The moment Brian Flores’ lawsuit detonated the sports world this week — and he alleged that Miami Dolphins owner Stephen Ross offered him $100,000 per loss in 2019 — Rozelle’s shining moment is what came to mind here. Ross isn’t the first owner to prefer a high draft pick but such a brazen attempt to fix an outcome going public was jarring and strikes a blow to public trust. The next day, ex-coach Hue Jackson suggested that Browns owner Jimmy Haslam did the same thing. Jackson’s Browns went 1-31 over his first two seasons, and then he was fired after a 2-5-1 start in 2018.
I suppose Jackson has at least a dozen mansions by now?

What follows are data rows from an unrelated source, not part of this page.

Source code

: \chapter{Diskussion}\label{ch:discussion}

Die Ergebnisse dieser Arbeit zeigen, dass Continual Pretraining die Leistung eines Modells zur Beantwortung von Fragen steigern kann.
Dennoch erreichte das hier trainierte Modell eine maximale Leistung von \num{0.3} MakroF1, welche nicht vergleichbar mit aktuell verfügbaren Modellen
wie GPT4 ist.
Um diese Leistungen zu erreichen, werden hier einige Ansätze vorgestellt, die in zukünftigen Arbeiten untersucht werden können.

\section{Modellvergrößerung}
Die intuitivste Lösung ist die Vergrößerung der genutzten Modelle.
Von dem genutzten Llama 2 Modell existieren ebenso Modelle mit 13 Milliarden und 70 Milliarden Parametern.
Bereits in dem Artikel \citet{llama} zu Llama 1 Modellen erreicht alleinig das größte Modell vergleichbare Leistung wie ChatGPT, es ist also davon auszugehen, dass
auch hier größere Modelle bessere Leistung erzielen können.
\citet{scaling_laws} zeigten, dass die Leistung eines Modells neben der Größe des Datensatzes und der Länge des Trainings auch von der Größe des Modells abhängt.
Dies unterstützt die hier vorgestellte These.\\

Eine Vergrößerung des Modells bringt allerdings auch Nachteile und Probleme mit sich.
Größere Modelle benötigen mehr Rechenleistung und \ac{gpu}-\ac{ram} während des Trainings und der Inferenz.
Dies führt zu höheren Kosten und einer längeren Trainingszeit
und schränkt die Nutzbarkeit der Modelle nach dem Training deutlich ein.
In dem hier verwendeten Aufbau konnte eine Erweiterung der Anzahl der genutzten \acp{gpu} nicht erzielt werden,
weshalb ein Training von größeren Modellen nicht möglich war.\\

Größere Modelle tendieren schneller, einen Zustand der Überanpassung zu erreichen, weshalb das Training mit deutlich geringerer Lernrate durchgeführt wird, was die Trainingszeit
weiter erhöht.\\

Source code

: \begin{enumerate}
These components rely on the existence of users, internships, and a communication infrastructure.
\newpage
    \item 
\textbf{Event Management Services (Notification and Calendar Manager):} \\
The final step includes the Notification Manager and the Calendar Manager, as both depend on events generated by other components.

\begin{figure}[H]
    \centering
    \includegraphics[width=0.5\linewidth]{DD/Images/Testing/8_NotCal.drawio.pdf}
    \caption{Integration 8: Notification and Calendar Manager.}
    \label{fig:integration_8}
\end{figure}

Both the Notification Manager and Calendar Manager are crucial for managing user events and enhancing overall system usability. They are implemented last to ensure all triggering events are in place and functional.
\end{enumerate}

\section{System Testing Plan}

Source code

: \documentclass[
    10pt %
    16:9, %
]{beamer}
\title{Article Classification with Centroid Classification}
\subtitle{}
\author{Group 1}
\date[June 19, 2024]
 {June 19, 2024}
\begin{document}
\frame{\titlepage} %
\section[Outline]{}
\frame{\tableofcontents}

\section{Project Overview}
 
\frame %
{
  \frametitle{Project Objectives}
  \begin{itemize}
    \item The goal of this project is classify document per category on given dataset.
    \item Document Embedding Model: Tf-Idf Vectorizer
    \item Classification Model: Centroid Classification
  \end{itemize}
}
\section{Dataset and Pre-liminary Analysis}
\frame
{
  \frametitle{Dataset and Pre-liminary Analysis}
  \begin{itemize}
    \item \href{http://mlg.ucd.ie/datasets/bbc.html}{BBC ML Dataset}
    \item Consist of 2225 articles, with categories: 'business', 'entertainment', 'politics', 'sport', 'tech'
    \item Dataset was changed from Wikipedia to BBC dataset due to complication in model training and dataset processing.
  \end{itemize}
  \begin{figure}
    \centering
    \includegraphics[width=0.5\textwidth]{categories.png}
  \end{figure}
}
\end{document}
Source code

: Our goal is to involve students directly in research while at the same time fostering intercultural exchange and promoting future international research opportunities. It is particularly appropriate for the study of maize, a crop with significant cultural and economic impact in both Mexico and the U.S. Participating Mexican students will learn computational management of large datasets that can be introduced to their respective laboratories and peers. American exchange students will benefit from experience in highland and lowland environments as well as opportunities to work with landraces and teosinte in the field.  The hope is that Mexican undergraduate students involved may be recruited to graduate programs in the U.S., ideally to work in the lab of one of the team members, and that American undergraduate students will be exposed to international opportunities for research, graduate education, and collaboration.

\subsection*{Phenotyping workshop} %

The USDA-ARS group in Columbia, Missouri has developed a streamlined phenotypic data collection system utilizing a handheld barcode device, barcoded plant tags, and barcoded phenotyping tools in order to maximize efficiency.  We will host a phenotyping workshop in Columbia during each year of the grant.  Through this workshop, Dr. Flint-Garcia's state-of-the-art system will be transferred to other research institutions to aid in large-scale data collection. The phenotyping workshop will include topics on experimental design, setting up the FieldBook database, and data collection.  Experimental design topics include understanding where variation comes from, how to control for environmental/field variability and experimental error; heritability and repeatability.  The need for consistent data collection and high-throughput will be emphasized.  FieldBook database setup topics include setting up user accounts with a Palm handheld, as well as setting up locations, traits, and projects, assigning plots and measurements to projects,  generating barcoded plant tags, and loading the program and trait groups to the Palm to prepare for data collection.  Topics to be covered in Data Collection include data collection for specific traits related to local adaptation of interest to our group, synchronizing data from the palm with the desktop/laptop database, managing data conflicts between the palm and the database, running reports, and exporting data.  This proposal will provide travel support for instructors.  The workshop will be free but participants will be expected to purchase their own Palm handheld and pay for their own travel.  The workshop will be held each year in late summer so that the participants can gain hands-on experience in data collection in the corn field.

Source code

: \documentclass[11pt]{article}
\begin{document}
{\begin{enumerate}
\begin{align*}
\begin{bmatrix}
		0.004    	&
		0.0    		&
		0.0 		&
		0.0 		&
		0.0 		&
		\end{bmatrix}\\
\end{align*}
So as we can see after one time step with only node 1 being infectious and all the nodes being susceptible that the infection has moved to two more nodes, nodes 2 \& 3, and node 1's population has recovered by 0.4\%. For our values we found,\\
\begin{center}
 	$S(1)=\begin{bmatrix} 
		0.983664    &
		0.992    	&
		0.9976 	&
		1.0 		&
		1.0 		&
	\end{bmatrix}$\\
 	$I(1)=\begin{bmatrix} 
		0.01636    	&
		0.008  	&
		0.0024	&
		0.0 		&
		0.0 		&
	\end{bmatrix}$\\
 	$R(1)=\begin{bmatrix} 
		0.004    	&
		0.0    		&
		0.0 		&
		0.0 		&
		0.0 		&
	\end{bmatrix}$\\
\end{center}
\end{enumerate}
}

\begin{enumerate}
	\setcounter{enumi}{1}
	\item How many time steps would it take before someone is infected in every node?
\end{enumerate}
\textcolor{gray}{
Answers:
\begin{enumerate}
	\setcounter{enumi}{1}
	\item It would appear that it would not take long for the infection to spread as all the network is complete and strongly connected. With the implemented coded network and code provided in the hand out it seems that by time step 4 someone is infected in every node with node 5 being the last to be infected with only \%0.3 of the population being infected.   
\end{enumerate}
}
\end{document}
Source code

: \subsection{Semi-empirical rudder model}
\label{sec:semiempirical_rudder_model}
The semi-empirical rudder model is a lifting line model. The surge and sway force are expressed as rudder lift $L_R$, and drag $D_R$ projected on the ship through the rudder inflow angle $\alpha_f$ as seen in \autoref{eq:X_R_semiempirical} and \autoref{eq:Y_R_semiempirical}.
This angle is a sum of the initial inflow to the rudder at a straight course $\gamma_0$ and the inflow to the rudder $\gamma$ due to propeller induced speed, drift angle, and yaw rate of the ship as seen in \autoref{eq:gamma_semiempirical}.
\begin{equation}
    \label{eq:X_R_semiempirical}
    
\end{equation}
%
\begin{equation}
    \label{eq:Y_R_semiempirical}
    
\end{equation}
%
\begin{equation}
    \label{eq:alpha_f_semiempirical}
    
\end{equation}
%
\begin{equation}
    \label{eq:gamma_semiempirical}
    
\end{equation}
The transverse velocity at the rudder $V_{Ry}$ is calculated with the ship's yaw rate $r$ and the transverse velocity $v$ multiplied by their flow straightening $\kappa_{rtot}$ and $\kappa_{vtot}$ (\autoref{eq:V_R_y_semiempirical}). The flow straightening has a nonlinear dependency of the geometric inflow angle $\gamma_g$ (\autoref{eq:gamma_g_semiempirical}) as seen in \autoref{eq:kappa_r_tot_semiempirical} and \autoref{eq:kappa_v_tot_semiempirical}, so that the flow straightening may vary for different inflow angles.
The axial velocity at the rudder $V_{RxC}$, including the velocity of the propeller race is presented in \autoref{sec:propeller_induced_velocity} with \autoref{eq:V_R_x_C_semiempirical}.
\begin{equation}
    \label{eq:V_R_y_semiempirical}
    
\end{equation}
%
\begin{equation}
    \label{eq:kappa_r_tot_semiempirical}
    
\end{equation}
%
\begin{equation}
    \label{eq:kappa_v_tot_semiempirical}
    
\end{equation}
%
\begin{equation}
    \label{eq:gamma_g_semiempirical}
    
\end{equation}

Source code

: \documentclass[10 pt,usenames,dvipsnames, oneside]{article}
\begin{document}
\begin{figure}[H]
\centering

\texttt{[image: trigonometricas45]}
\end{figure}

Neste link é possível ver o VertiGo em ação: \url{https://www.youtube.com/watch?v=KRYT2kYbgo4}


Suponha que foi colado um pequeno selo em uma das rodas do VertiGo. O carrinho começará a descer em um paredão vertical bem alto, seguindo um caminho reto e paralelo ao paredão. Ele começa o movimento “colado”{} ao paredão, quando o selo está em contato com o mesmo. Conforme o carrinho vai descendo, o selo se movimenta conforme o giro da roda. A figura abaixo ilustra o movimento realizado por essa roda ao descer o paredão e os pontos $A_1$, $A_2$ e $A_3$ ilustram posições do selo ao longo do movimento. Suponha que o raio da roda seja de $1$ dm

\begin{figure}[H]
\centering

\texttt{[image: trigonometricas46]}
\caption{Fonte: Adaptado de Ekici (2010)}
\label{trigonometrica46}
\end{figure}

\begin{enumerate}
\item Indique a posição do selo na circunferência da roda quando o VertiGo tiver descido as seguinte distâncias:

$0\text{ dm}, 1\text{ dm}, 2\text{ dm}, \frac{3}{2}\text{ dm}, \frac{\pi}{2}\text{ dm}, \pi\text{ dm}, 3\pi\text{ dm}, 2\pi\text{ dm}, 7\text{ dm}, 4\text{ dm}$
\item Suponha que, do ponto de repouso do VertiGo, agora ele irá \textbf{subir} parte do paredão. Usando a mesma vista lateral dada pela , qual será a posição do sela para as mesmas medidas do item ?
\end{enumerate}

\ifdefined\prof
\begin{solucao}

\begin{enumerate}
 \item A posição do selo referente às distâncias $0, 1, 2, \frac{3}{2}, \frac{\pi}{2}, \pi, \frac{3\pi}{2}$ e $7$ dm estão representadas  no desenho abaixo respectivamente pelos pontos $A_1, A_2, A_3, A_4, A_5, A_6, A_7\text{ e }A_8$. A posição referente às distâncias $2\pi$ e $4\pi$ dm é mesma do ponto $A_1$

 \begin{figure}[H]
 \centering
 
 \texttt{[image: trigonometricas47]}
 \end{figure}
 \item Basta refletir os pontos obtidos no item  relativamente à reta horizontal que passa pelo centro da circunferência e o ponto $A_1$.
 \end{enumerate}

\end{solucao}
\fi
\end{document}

The NFL will do its best to make this problem go away during Super Bowl Week — Hey, look, it’s Eminem and Dr. Dre at the halftime show! — but this is a problem that won’t vanish in thin air because, for one, tanking is a topic every year. Whenever a potential franchise quarterback awaits in April, the temptation to lose is obvious and palpable. Take one look at the quarterback representing the AFC in the Super Bowl. Some teams stuck in quarterback purgatory would sell their soul for the next Joe Burrow. The hard truth, however, is that tanking rarely ever works. Countless teams dedicated to losing end up drafting the wrong players anyways and the stench of losing takes years to clean out of a building. Flores was right to try to win in 2019. Those Dolphins got off to an embarrassing start, losing 59-10, 43-0, 31-6 and 31-10. Gradually, they started showing more fight, won their final two games to finish 5-11 and then their big mistake was choosing Tua Tagovailoa fifth overall over Justin Herbert.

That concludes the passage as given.